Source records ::
=== Section Start ===

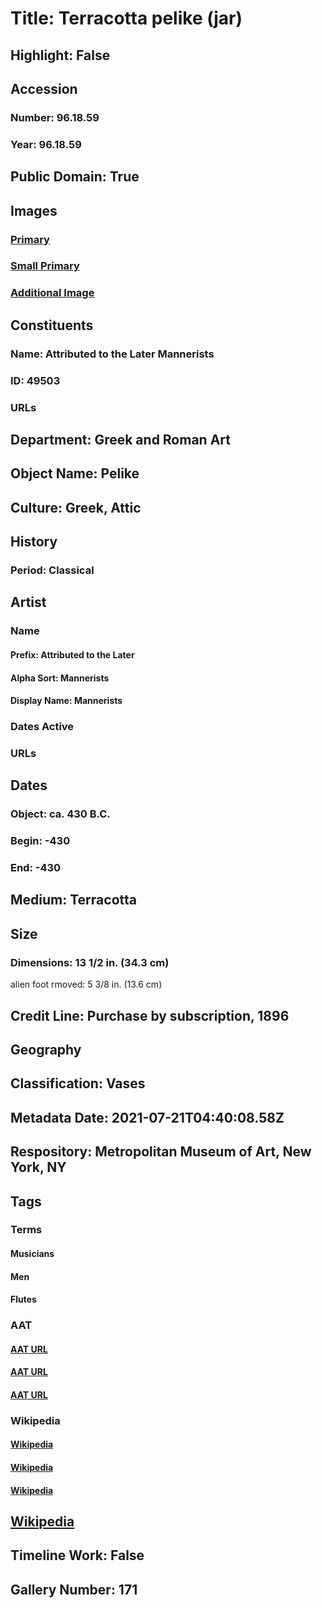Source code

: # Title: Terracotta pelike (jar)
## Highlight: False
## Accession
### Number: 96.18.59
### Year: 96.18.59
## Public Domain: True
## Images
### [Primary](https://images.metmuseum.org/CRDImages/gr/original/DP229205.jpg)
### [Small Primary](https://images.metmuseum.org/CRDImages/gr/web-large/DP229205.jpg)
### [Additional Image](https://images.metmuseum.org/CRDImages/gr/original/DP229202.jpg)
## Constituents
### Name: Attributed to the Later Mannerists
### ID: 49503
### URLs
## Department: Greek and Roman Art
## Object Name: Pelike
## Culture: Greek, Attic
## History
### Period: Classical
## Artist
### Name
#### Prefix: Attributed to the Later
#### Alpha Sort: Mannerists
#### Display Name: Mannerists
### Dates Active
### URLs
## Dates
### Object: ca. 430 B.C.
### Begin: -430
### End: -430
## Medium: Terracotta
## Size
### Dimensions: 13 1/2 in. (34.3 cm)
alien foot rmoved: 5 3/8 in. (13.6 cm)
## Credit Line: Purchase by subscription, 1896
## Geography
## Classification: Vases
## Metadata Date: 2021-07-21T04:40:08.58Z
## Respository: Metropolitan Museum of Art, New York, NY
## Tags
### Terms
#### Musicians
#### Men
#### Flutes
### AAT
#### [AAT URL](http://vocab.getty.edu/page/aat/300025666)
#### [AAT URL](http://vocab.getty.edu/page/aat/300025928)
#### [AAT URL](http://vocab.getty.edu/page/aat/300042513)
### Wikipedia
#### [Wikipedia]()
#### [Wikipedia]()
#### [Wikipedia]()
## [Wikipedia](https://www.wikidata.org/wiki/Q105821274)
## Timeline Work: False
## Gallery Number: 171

=== Section End ===

What is being asked :: As the answer, set down only the lines from the data above between the one holding "## Object Name: Pelike" and the one holding "#### [AAT URL](http://vocab.getty.edu/page/aat/300025666)", inclusive, exactly as they read.

Result for this task ::
## Object Name: Pelike
## Culture: Greek, Attic
## History
### Period: Classical
## Artist
### Name
#### Prefix: Attributed to the Later
#### Alpha Sort: Mannerists
#### Display Name: Mannerists
### Dates Active
### URLs
## Dates
### Object: ca. 430 B.C.
### Begin: -430
### End: -430
## Medium: Terracotta
## Size
### Dimensions: 13 1/2 in. (34.3 cm)
alien foot rmoved: 5 3/8 in. (13.6 cm)
## Credit Line: Purchase by subscription, 1896
## Geography
## Classification: Vases
## Metadata Date: 2021-07-21T04:40:08.58Z
## Respository: Metropolitan Museum of Art, New York, NY
## Tags
### Terms
#### Musicians
#### Men
#### Flutes
### AAT
#### [AAT URL](http://vocab.getty.edu/page/aat/300025666)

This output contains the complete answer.